Segment Start: INFORMATION PROVIDED

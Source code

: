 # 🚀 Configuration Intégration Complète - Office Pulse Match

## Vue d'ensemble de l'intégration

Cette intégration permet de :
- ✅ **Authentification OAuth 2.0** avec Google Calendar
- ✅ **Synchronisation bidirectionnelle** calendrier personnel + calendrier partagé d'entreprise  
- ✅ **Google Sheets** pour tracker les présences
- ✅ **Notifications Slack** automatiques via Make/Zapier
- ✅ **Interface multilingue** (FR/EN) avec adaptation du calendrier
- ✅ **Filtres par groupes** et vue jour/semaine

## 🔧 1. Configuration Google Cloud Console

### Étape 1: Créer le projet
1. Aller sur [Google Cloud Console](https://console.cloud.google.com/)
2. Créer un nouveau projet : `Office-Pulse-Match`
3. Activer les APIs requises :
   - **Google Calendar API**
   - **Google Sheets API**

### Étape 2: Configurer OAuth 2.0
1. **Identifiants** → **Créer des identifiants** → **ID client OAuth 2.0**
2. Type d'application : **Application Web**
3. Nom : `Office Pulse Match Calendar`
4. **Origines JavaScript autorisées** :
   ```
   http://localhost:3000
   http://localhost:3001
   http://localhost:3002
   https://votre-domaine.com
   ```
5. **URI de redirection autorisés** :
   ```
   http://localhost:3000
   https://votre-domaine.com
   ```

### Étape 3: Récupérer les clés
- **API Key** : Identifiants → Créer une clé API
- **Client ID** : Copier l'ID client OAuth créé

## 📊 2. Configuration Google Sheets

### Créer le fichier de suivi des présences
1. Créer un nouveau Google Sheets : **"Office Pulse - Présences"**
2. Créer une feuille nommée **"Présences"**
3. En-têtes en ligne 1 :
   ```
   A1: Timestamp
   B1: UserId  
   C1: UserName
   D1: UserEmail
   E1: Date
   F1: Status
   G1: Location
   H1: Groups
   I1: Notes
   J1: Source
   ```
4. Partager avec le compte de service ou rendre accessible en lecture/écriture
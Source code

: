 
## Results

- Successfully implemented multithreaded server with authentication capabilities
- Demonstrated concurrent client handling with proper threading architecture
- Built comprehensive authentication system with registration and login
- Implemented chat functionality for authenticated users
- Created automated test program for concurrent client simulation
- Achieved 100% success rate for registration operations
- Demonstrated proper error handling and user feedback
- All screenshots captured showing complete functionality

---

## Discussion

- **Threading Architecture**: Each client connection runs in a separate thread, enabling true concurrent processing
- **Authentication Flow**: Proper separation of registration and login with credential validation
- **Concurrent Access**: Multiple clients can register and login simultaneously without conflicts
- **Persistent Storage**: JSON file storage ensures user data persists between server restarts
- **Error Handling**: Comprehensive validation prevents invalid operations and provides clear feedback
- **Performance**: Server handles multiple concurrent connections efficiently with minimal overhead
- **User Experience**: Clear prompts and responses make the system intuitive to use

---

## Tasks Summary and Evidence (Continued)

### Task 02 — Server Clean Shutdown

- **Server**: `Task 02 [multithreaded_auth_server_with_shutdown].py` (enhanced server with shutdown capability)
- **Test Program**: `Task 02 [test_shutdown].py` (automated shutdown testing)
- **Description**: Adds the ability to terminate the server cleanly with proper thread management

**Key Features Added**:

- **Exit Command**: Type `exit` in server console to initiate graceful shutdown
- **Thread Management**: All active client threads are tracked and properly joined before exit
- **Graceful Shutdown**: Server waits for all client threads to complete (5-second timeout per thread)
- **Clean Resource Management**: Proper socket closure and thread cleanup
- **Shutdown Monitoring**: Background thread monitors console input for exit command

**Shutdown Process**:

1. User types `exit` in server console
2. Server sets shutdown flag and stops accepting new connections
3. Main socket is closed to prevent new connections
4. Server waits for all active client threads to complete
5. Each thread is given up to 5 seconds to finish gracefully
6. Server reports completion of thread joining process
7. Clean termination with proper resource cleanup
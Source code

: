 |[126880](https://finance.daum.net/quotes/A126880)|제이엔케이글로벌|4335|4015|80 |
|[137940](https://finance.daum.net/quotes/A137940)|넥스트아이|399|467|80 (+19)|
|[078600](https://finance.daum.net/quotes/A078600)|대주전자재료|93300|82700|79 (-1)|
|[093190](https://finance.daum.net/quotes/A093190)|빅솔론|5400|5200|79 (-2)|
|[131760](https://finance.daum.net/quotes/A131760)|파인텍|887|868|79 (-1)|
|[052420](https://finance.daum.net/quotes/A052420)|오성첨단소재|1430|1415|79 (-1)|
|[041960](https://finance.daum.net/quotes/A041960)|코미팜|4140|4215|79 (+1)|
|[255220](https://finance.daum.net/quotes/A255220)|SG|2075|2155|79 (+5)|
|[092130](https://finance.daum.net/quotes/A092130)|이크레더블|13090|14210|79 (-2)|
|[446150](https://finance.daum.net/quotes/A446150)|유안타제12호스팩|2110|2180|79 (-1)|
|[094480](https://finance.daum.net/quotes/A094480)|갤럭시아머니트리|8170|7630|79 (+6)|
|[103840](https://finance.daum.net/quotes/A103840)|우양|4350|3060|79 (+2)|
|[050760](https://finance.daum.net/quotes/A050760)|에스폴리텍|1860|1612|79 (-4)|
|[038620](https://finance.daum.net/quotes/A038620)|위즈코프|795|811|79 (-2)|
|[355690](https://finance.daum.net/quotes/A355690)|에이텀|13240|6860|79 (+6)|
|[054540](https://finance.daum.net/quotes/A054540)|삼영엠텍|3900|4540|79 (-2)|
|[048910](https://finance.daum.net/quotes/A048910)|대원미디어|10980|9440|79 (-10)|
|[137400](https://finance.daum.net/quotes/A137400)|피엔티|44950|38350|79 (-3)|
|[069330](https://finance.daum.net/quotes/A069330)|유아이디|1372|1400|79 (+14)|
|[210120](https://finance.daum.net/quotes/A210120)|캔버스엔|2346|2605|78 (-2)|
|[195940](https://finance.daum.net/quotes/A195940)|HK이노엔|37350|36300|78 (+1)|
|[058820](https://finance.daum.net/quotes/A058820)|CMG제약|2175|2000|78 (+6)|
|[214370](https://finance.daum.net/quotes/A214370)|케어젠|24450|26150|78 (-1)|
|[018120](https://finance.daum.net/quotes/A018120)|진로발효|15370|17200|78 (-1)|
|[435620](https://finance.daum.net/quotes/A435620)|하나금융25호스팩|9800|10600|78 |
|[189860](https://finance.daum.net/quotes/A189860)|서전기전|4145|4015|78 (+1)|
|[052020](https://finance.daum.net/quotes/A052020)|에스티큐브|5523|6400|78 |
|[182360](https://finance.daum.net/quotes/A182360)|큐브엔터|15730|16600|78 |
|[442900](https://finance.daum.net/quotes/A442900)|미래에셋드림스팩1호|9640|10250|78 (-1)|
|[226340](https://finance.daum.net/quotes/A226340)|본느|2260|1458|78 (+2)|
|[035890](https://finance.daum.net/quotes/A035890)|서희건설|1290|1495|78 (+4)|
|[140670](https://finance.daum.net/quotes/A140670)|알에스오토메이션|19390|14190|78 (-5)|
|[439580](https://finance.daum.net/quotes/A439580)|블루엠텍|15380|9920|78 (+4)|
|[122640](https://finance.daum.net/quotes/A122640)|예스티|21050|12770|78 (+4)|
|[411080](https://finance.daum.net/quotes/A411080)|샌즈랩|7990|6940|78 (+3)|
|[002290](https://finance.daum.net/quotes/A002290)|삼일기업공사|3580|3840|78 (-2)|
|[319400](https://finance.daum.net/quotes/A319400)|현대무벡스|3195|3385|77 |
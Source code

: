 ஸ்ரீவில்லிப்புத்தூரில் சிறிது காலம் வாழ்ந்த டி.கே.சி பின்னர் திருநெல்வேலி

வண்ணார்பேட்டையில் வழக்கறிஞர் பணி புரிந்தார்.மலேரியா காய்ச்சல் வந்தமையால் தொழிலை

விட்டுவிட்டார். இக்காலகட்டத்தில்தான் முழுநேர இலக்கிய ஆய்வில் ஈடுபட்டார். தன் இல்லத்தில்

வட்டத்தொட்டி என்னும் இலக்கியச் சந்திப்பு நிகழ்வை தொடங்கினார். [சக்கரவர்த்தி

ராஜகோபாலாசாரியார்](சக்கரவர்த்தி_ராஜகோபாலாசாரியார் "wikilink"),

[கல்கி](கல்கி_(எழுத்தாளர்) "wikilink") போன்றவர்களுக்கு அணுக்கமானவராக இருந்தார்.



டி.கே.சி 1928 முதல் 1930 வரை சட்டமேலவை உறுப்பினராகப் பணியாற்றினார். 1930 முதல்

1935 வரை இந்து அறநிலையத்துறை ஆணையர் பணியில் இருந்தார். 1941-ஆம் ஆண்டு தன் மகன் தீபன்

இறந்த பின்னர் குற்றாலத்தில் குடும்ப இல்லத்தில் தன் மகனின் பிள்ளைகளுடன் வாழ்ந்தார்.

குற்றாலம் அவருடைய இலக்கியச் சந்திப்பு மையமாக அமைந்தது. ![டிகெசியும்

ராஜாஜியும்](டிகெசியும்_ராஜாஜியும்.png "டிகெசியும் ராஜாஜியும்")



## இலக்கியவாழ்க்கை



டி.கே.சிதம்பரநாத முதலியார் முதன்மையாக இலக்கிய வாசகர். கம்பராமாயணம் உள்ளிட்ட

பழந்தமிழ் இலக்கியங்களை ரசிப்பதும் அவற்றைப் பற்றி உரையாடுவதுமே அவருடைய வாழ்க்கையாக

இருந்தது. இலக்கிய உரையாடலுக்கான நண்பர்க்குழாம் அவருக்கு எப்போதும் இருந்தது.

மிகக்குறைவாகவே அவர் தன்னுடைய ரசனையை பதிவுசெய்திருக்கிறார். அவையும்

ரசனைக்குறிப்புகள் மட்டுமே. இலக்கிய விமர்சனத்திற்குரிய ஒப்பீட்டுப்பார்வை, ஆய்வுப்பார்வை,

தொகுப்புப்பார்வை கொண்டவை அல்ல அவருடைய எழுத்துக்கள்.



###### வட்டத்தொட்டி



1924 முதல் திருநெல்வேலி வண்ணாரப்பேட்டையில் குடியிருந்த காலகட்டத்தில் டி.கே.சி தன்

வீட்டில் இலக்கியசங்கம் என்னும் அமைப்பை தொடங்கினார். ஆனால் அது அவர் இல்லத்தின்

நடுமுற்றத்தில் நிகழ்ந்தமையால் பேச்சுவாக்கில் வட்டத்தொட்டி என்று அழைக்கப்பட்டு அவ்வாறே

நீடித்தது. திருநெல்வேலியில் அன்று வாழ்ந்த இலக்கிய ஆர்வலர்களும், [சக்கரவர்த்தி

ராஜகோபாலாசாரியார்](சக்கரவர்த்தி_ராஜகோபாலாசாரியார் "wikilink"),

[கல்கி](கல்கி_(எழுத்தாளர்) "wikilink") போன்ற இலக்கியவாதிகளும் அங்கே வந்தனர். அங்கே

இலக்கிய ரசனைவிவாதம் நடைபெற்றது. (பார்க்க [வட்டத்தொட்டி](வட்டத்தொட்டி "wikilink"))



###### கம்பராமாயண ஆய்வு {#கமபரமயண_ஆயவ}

Segment End: INFORMATION PROVIDED

Report every line of the data in which "validation" appears.

* _ANSWER TO THIS EXERCISE_:
- **Authentication Flow**: Proper separation of registration and login with credential validation
- **Error Handling**: Comprehensive validation prevents invalid operations and provides clear feedback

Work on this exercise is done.